Этот день, начавшийся так скверно в школе, оканчивался для меня, безусловно, в атмосфере волнения и тайны. Мы протопали по всему дому — от подвалов и до мансард. Это было все равно как открытие Африки. Каждая комната, куда мы входили, отперев дверь, хранила свою особую тайну. Капитан, подобно туземцу-носильщику, нес груду одеял. Я вдруг понял, что никогда еще не ходил по целому дому. Моя тетя жила в квартире на втором этаже и сторонилась соседей.

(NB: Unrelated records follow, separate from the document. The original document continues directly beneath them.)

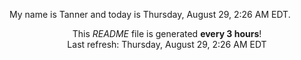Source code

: My name is Tanner and today is Thursday, August 29, 2:26 AM EDT.

<p align="center">This <i>README</i> file is generated <b>every 3 hours</b>!</br>Last refresh: Thursday, August 29, 2:26 AM EDT<br /></p>
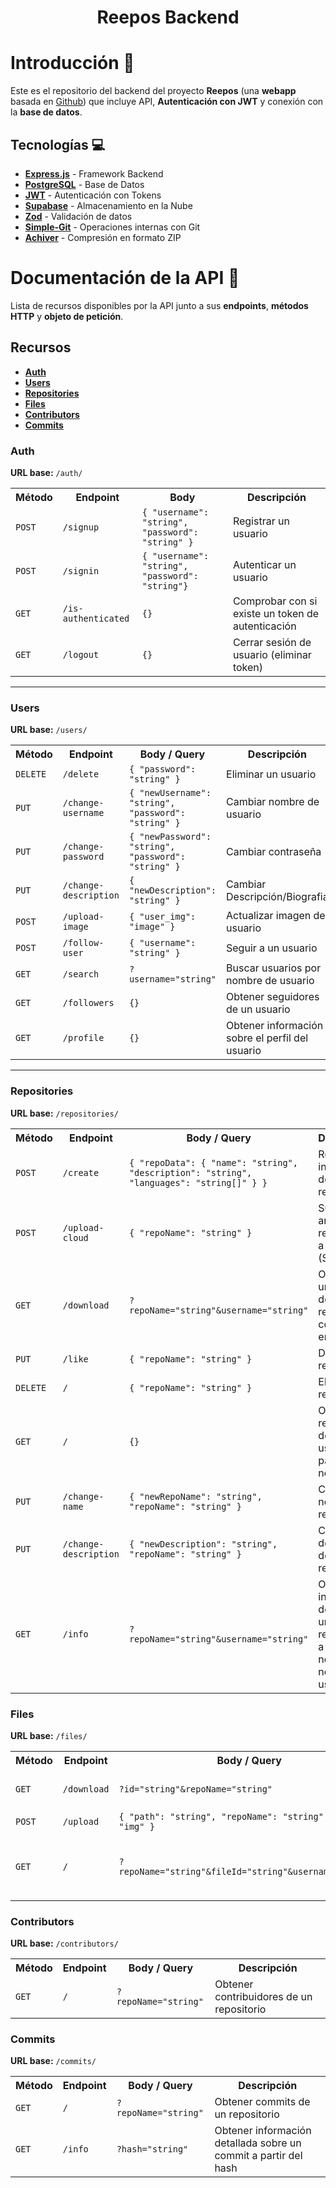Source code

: <h1 align="center">Reepos Backend</h1>

# Introducción 🚀

Este es el repositorio del backend del proyecto **Reepos** (una **webapp** basada en [Github](https://github.com)) que 
incluye API, **Autenticación con JWT** y conexión con la **base de datos**.

## Tecnologías 💻️

- **[Express.js](https://expressjs.com)** - Framework Backend
- **[PostgreSQL](https://www.postgresql.org/)** - Base de Datos
- **[JWT](https://jwt.io/)** - Autenticación con Tokens
- **[Supabase](https://supabase.com)** - Almacenamiento en la Nube
- **[Zod](https://zod.dev/)** - Validación de datos
- **[Simple-Git](https://www.npmjs.com/package/simple-git)** - Operaciones internas con Git
- **[Achiver](https://www.npmjs.com/package/archiver)** - Compresión en formato ZIP

# Documentación de la API 📔

Lista de recursos disponibles por la API junto a sus **endpoints**, **métodos HTTP** y **objeto de petición**.

## Recursos

- **[Auth](#auth)**
- **[Users](#users)**
- **[Repositories](#repositories)**
- **[Files](#files)**
- **[Contributors](#contributors)**
- **[Commits](#commits)**

### Auth

**URL base:** `/auth/`

<table>
    <th>Método</th>
    <th>Endpoint</th>
    <th>Body</th>
    <th>Descripción</th>
    <tr>
        <td><code>POST</code></td>
        <td><code>/signup</code></td>
        <td>
            <code>{ "username": "string", "password": "string" }</code>
        </td>
        <td>Registrar un usuario</td>
    </tr>
    <tr>
        <td><code>POST</code></td>
        <td><code>/signin</code></td>
        <td>
            <code>{ "username": "string", "password": "string"}</code>
        </td>
        <td>Autenticar un usuario</td>
    </tr>
    <tr>
        <td><code>GET</code></td>
        <td><code>/is-authenticated</code></td>
        <td>
            <code>{}</code>
        </td>
        <td>Comprobar con si existe un token de autenticación</td>
    </tr>
    <tr>
        <td><code>GET</code></td>
        <td><code>/logout</code></td>
        <td><code>{}</code></td>
        <td>Cerrar sesión de usuario (eliminar token)</td>
    </tr>
</table>

---

### Users

**URL base:** `/users/`

<table>
    <th>Método</th>
    <th>Endpoint</th>
    <th>Body / Query</th>
    <th>Descripción</th>
    <tr>
        <td><code>DELETE</code></td>
        <td><code>/delete</code></td>
        <td><code>{ "password": "string" }</code></td>
        <td>Eliminar un usuario</td>
    </tr>
    <tr>
        <td><code>PUT</code></td>
        <td><code>/change-username</code></td>
        <td><code>{ "newUsername": "string", "password": "string" }</code></td>
        <td>Cambiar nombre de usuario</td>
    </tr>
    <tr>
        <td><code>PUT</code></td>
        <td><code>/change-password</code></td>
        <td><code>{ "newPassword": "string", "password": "string" }</code></td>
        <td>Cambiar contraseña</td>
    </tr>
    <tr>
        <td><code>PUT</code></td>
        <td><code>/change-description</code></td>
        <td><code>{ "newDescription": "string" }</code></td>
        <td>Cambiar Descripción/Biografia</td>
    </tr>
    <tr>
        <td><code>POST</code></td>
        <td><code>/upload-image</code></td>
        <td><code>{ "user_img": "image" }</code></td>
        <td>Actualizar imagen de usuario</td>
    </tr>
    <tr>
        <td><code>POST</code></td>
        <td><code>/follow-user</code></td>
        <td><code>{ "username": "string" }</code></td>
        <td>Seguir a un usuario</td>
    </tr>
    <tr>
        <td><code>GET</code></td>
        <td><code>/search</code></td>
        <td><code>?username="string"</code></td>
        <td>Buscar usuarios por nombre de usuario</td>
    </tr>
    <tr>
        <td><code>GET</code></td>
        <td><code>/followers</code></td>
        <td><code>{}</code></td>
        <td>Obtener seguidores de un usuario</td>
    </tr>
    <tr>
        <td><code>GET</code></td>
        <td><code>/profile</code></td>
        <td><code>{}</code></td>
        <td>Obtener información sobre el perfil del usuario</td>
    </tr>
</table>

---

### Repositories

**URL base:** `/repositories/`

<table>
    <th>Método</th>
    <th>Endpoint</th>
    <th>Body / Query</th>
    <th>Descripción</th>
    <tr>
        <td><code>POST</code></td>
        <td><code>/create</code></td>
        <td><code>{ "repoData": { "name": "string", "description": "string", "languages": "string[]" } }</code></td>
        <td>Registrar información del repositorio</td>
    </tr>
    <tr>
        <td><code>POST</code></td>
        <td><code>/upload-cloud</code></td>
        <td><code>{ "repoName": "string" }</code></td>
        <td>Subir archivos del repositorio a la nube (Supabase)</td>
    </tr>
    <tr>
        <td><code>GET</code></td>
        <td><code>/download</code></td>
        <td><code>?repoName="string"&username="string"</code></td>
        <td>Obtener la url pública de un repositorio comprimido en zip</td>
    </tr>
    <tr>
        <td><code>PUT</code></td>
        <td><code>/like</code></td>
        <td><code>{ "repoName": "string" }</code></td>
        <td>Dar like a repositorio</td>
    </tr>
    <tr>
        <td><code>DELETE</code></td>
        <td><code>/</code></td>
        <td><code>{ "repoName": "string" }</code></td>
        <td>Eliminar un repositorio</td>
    </tr>
    <tr>
        <td><code>GET</code></td>
        <td><code>/</code></td>
        <td><code>{}</code></td>
        <td>Obtener repositorios de un usuario a partir del nombre</td>
    </tr>
    <tr>
        <td><code>PUT</code></td>
        <td><code>/change-name</code></td>
        <td><code>{ "newRepoName": "string", "repoName": "string" }</code></td>
        <td>Cambiar nombre de repositorio</td>
    </tr>
    <tr>
        <td><code>PUT</code></td>
        <td><code>/change-description</code></td>
        <td><code>{ "newDescription": "string", "repoName": "string" }</code></td>
        <td>Cambiar descripción de repositorio</td>
    </tr>
    <tr>
        <td><code>GET</code></td>
        <td><code>/info</code></td>
        <td><code>?repoName="string"&username="string"</code></td>
        <td>Obtener información detallada de un repositorio a partir del nombre y nombre de usuario</td>
    </tr>
</table>

### Files

**URL base:** `/files/`

<table>
    <th>Método</th>
    <th>Endpoint</th>
    <th>Body / Query</th>
    <th>Descripción</th>
    <tr>
        <td><code>GET</code></td>
        <td><code>/download</code></td>
        <td><code>?id="string"&repoName="string"</code></td>
        <td>Obtener url pública de un archivo</td>
    </tr>
    <tr>
        <td><code>POST</code></td>
        <td><code>/upload</code></td>
        <td><code>{ "path": "string", "repoName": "string", "file": "img" }</code></td>
    </tr>
    <tr>
        <td><code>GET</code></td>
        <td><code>/</code></td>
        <td><code>?repoName="string"&fileId="string"&username="string"</code></td>
        <td>Obtener información detallada sobre un archivo</td>
    </tr>
</table>


### Contributors

**URL base:** `/contributors/`

<table>
    <th>Método</th>
    <th>Endpoint</th>
    <th>Body / Query</th>
    <th>Descripción</th>
    <tr>
        <td><code>GET</code></td>
        <td><code>/</code></td>
        <td><code>?repoName="string"</code></td>
        <td>Obtener contribuidores de un repositorio</td>
    </tr>
</table>

### Commits

**URL base:** `/commits/`

<table>
    <th>Método</th>
    <th>Endpoint</th>
    <th>Body / Query</th>
    <th>Descripción</th>
    <tr>
        <td><code>GET</code></td>
        <td><code>/</code></td>
        <td><code>?repoName="string"</code></td>
        <td>Obtener commits de un repositorio</td>
    </tr>
    <tr>
        <td><code>GET</code></td>
        <td><code>/info</code></td>
        <td><code>?hash="string"</code></td>
        <td>Obtener información detallada sobre un commit a partir del hash</td>
    </tr>
</table>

В те дни (не знаю, как теперь) в освободившейся комнате всегда что-то оставляли, чтобы хозяин имел возможность именовать ее «меблированной», и потому я мог выбирать между тремя разными кроватями в трех разных комнатах, грязным диваном в четвертой и большим креслом, в котором вполне можно было спать, но мое внимание было занято не этим, а мелочами, оставшимися от прошлых жильцов, которых выставили отсюда, быть может, даже без предупреждения или которые съехали по собственному желанию. На полу мансарды валялся очень старый, весь рваный номер журнала «Лилипут», и я застрял там, а Капитан и Лайза это заметили.
— Ты хочешь здесь спать? — спросила Лайза.
Но мансарда находилась слишком далеко от подвала, вне всякого контакта с людьми, и я сказал:
— Нет.
— Возьми с собой журнал, если хочешь, — сказал Капитан. — Запомни: кто нашел, тот и хозяин. Это один из основных законов, по которым живет человечество.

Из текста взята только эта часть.